Love creates for the joy of giving and seeing its own joy in the face of that which it creates.

Love hungers to see the smile that lights our eyes when we wake up once more and realize the wonder and sheer gratuity of being alive, of coming to a new day and feeling fresh spring breeze on our flesh.

Love smiles on the startled face of our amazement when we realize we were called from nothingness into existence solely that we might know ourselves loved.

We are children of this Love, extraversions of Love’s inner heart, incarnations of the One Love from all creation comes.

The call to love as Jesus loves is a call home, a call to be ourselves, a call to share the joy of the One who made us.

We come to one more day, one more opportunity to tremble with joy at the gift of our existence, one more chance to laugh and sing, to witness beauty and to give the beauty of grace and love to Love’s other children that they, too, might be themselves.

We have now, this moment. Tomorrow is not ours and may never be. But today is ours, and we can pour out whatever love as is in us--and share God’s own smile.

It’s what we are made for.

Pr. David L. Miller

Tuesday, April 23, 2013

Tuesday, April 23, 2013

Today’s text

John 13:34

I give you a new commandment: love one another; you must love one another just as I have loved you.

Reflection

These are words for a community seeking to keep alive the presence and intuition of Jesus among them.

How shall we know him when he is physically gone from us? How can the divine and the material be joined--as they were in him--so our present moments are transformed into the joy of eternity?

Fear of absence and a burning hunger to experience Jesus lies behind these words.

But there is no need for fear. We need only begin again, each day, to pour out our hearts in love within the community who knows and remembers Jesus--and we will know him. He will be there.

The church, the community of holy remembrance, gathers each week to remember him and place broken bread in empty hands to remember God’s love for the empty, the needy, the hurting, the happy, the dying, the confused, the frightened, the smug, for sinners old and young.

The broken bread tells us everything we need to know about the heart of God, broken and given to the deserving and undeserving alike.

But really, who deserves the complete, unmitigated love that poured from Jesus’ heart, letting us know that he was … and is … divine in more ways than we can possibly understand?

Once having tasted this love you can never get enough. You want it again and again until it fills you.

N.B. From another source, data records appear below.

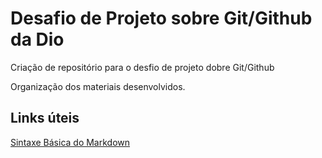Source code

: # Desafio de Projeto sobre Git/Github da Dio
Criação de repositório para o desfio de projeto dobre Git/Github

Organização dos materiais desenvolvidos.

## Links úteis
[Sintaxe Básica do Markdown](https://markdown.net.br/sintaxe-basica/) 
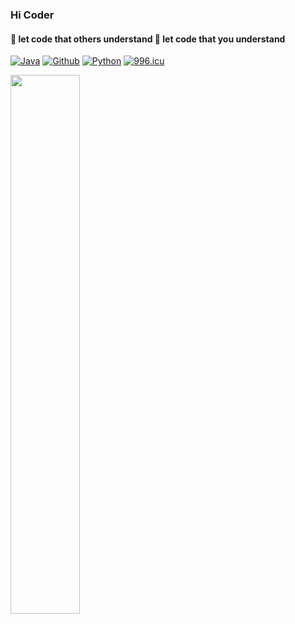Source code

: ### Hi Coder

####  :ghost: let code that others understand :high_brightness: let code that you understand
[![Java](https://img.shields.io/badge/-java-red?style=flat&logo=Java&logoColor=white)](https://github.com/xiangmingzhe0928)
[![Github](https://img.shields.io/badge/-github-black?style=flat&logo=github&logoColor=white)](https://github.com/xiangmingzhe0928)
[![Python](https://img.shields.io/badge/-python-blue?style=flat&logo=python&logoColor=white)](https://github.com/xiangmingzhe0928)
<a href="https://996.icu"><img src="https://img.shields.io/badge/link-996.icu-red.svg" alt="996.icu"></a>
</hr>
<img align="left" width="47%" src="https://github-readme-stats.vercel.app/api/top-langs/?username=xiangmingzhe0928&theme=radical&layout=compact" />
<!--img align="left" width="47%" src="https://github-readme-stats.vercel.app/api?username=jy03078584&show_icons=true&line_height=30&show_icons=true&title_color=ffffff&icon_color=79ff97&text_color=daf7dc&bg_color=151515" --/>


<!-- [![LICENSE](https://img.shields.io/badge/license-NPL%20(The%20996%20Prohibited%20License)-blue.svg)](https://github.com/996icu/996.ICU/blob/master/LICENSE) --/>


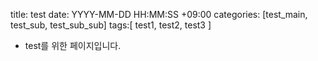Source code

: title: test
date: YYYY-MM-DD HH:MM:SS +09:00
categories: [test_main, test_sub, test_sub_sub]
tags:[
    test1,
    test2,
    test3
]

- test를 위한 페이지입니다.
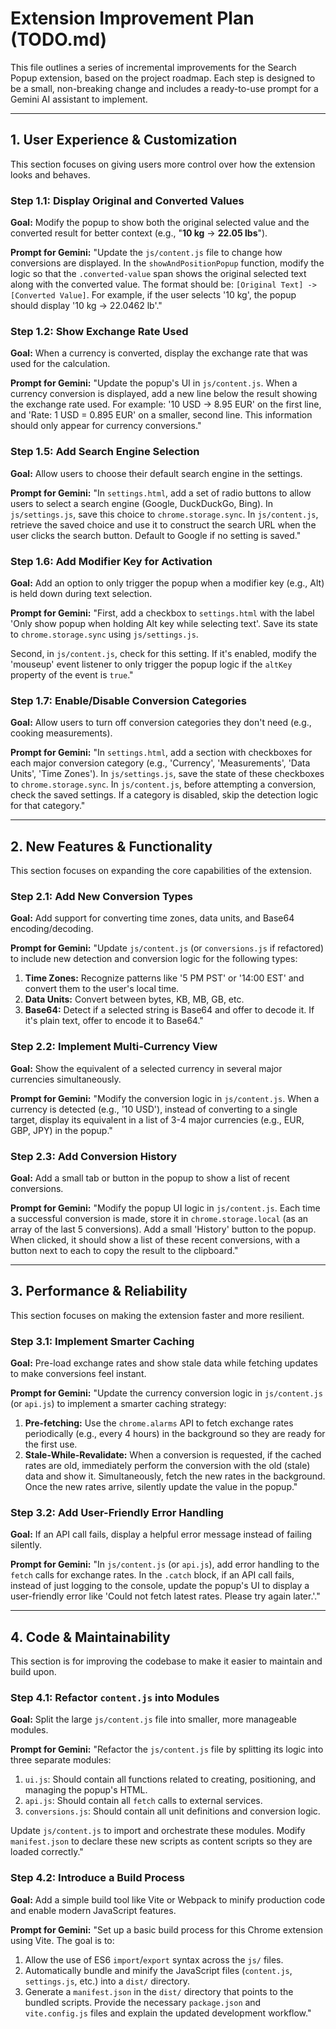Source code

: # Extension Improvement Plan (TODO.md)

This file outlines a series of incremental improvements for the Search Popup extension, based on the project roadmap. Each step is designed to be a small, non-breaking change and includes a ready-to-use prompt for a Gemini AI assistant to implement.

---

## 1. User Experience & Customization

This section focuses on giving users more control over how the extension looks and behaves.

### Step 1.1: Display Original and Converted Values

**Goal:** Modify the popup to show both the original selected value and the converted result for better context (e.g., "**10 kg** -> **22.05 lbs**").

**Prompt for Gemini:**
"Update the `js/content.js` file to change how conversions are displayed. In the `showAndPositionPopup` function, modify the logic so that the `.converted-value` span shows the original selected text along with the converted value. The format should be: `[Original Text] -> [Converted Value]`. For example, if the user selects '10 kg', the popup should display '10 kg -> 22.0462 lb'."

### Step 1.2: Show Exchange Rate Used

**Goal:** When a currency is converted, display the exchange rate that was used for the calculation.

**Prompt for Gemini:**
"Update the popup's UI in `js/content.js`. When a currency conversion is displayed, add a new line below the result showing the exchange rate used. For example: '10 USD -> 8.95 EUR' on the first line, and 'Rate: 1 USD = 0.895 EUR' on a smaller, second line. This information should only appear for currency conversions."

<!-- ### Step 1.3: Create the Basic Settings Page

**Goal:** Create the `settings.html` and `js/settings.js` files that will be the foundation for user-configurable options.

**Prompt for Gemini:**
"Create two new files:
1.  `settings.html`: This file should be a basic HTML page with a title 'Search Popup Settings' and a heading. Include a placeholder `<div id="settings-container"></div>`.
2.  `js/settings.js`: This file can be empty for now.

Then, update `manifest.json` to include an `options_page` entry pointing to `settings.html`."

### Step 1.4: Add and Implement Target Currency Setting

**Goal:** Add a dropdown in `settings.html` for users to select their target currency and make the extension use it.

**Prompt for Gemini:**
"First, in `settings.html`, add a dropdown menu (`<select>`) for choosing a preferred target currency. Options should include `USD`, `EUR`, `GBP`, `JPY`, `CAD`, `AUD`, and `BGN`. Add a 'Save' button. In `js/settings.js`, save the selection to `chrome.storage.sync` and load the saved value when the page opens.

Second, modify `js/content.js` to fetch this preferred currency from `chrome.storage.sync`. Use it as the target for all fiat currency conversions instead of the hardcoded 'BGN'. Default to 'BGN' if no preference is set." -->

### Step 1.5: Add Search Engine Selection

**Goal:** Allow users to choose their default search engine in the settings.

**Prompt for Gemini:**
"In `settings.html`, add a set of radio buttons to allow users to select a search engine (Google, DuckDuckGo, Bing). In `js/settings.js`, save this choice to `chrome.storage.sync`. In `js/content.js`, retrieve the saved choice and use it to construct the search URL when the user clicks the search button. Default to Google if no setting is saved."

### Step 1.6: Add Modifier Key for Activation

**Goal:** Add an option to only trigger the popup when a modifier key (e.g., Alt) is held down during text selection.

**Prompt for Gemini:**
"First, add a checkbox to `settings.html` with the label 'Only show popup when holding Alt key while selecting text'. Save its state to `chrome.storage.sync` using `js/settings.js`.

Second, in `js/content.js`, check for this setting. If it's enabled, modify the 'mouseup' event listener to only trigger the popup logic if the `altKey` property of the event is `true`."

### Step 1.7: Enable/Disable Conversion Categories

**Goal:** Allow users to turn off conversion categories they don't need (e.g., cooking measurements).

**Prompt for Gemini:**
"In `settings.html`, add a section with checkboxes for each major conversion category (e.g., 'Currency', 'Measurements', 'Data Units', 'Time Zones'). In `js/settings.js`, save the state of these checkboxes to `chrome.storage.sync`. In `js/content.js`, before attempting a conversion, check the saved settings. If a category is disabled, skip the detection logic for that category."

---

## 2. New Features & Functionality

This section focuses on expanding the core capabilities of the extension.

### Step 2.1: Add New Conversion Types

**Goal:** Add support for converting time zones, data units, and Base64 encoding/decoding.

**Prompt for Gemini:**
"Update `js/content.js` (or `conversions.js` if refactored) to include new detection and conversion logic for the following types:
1.  **Time Zones:** Recognize patterns like '5 PM PST' or '14:00 EST' and convert them to the user's local time.
2.  **Data Units:** Convert between bytes, KB, MB, GB, etc.
3.  **Base64:** Detect if a selected string is Base64 and offer to decode it. If it's plain text, offer to encode it to Base64."

### Step 2.2: Implement Multi-Currency View

**Goal:** Show the equivalent of a selected currency in several major currencies simultaneously.

**Prompt for Gemini:**
"Modify the conversion logic in `js/content.js`. When a currency is detected (e.g., '10 USD'), instead of converting to a single target, display its equivalent in a list of 3-4 major currencies (e.g., EUR, GBP, JPY) in the popup."

### Step 2.3: Add Conversion History

**Goal:** Add a small tab or button in the popup to show a list of recent conversions.

**Prompt for Gemini:**
"Modify the popup UI logic in `js/content.js`. Each time a successful conversion is made, store it in `chrome.storage.local` (as an array of the last 5 conversions). Add a small 'History' button to the popup. When clicked, it should show a list of these recent conversions, with a button next to each to copy the result to the clipboard."

---

## 3. Performance & Reliability

This section focuses on making the extension faster and more resilient.

### Step 3.1: Implement Smarter Caching

**Goal:** Pre-load exchange rates and show stale data while fetching updates to make conversions feel instant.

**Prompt for Gemini:**
"Update the currency conversion logic in `js/content.js` (or `api.js`) to implement a smarter caching strategy:
1.  **Pre-fetching:** Use the `chrome.alarms` API to fetch exchange rates periodically (e.g., every 4 hours) in the background so they are ready for the first use.
2.  **Stale-While-Revalidate:** When a conversion is requested, if the cached rates are old, immediately perform the conversion with the old (stale) data and show it. Simultaneously, fetch the new rates in the background. Once the new rates arrive, silently update the value in the popup."

### Step 3.2: Add User-Friendly Error Handling

**Goal:** If an API call fails, display a helpful error message instead of failing silently.

**Prompt for Gemini:**
"In `js/content.js` (or `api.js`), add error handling to the `fetch` calls for exchange rates. In the `.catch` block, if an API call fails, instead of just logging to the console, update the popup's UI to display a user-friendly error like 'Could not fetch latest rates. Please try again later.'."

---

## 4. Code & Maintainability

This section is for improving the codebase to make it easier to maintain and build upon.

### Step 4.1: Refactor `content.js` into Modules

**Goal:** Split the large `js/content.js` file into smaller, more manageable modules.

**Prompt for Gemini:**
"Refactor the `js/content.js` file by splitting its logic into three separate modules:
1.  `ui.js`: Should contain all functions related to creating, positioning, and managing the popup's HTML.
2.  `api.js`: Should contain all `fetch` calls to external services.
3.  `conversions.js`: Should contain all unit definitions and conversion logic.

Update `js/content.js` to import and orchestrate these modules. Modify `manifest.json` to declare these new scripts as content scripts so they are loaded correctly."

### Step 4.2: Introduce a Build Process

**Goal:** Add a simple build tool like Vite or Webpack to minify production code and enable modern JavaScript features.

**Prompt for Gemini:**
"Set up a basic build process for this Chrome extension using Vite. The goal is to:
1.  Allow the use of ES6 `import`/`export` syntax across the `js/` files.
2.  Automatically bundle and minify the JavaScript files (`content.js`, `settings.js`, etc.) into a `dist/` directory.
3.  Generate a `manifest.json` in the `dist/` directory that points to the bundled scripts.
Provide the necessary `package.json` and `vite.config.js` files and explain the updated development workflow."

Jesus tells us not to stand staring at heaven and hoping. Look at each other, he says. Look into each others’ eyes and need. See their hopes and sorrows, Share your hearts and learn to give what is in your heart and hands to each other. I will be there, and you will know me.

His command to love one another is not a command but an invitation to meet him where he is--in the midst of a community hungry for his love and in our own surprising hearts that are more divine than we know.

Pr. David L. Miller
 

Thursday, April 18, 2013

Thursday, April 18, 2013



Today’s text

John 10:28-30

I give them eternal life; they will never be lost and no one will ever steal them from my hand. The Father, for what he has given me, is greater than anyone, and no one can steal anything from the Father's hand. The Father and I are one. 

Reflection

Eternal life is not far away. It is always close, but you can never give it to yourself--or get it by yourself. It is always something given, something that happens to you.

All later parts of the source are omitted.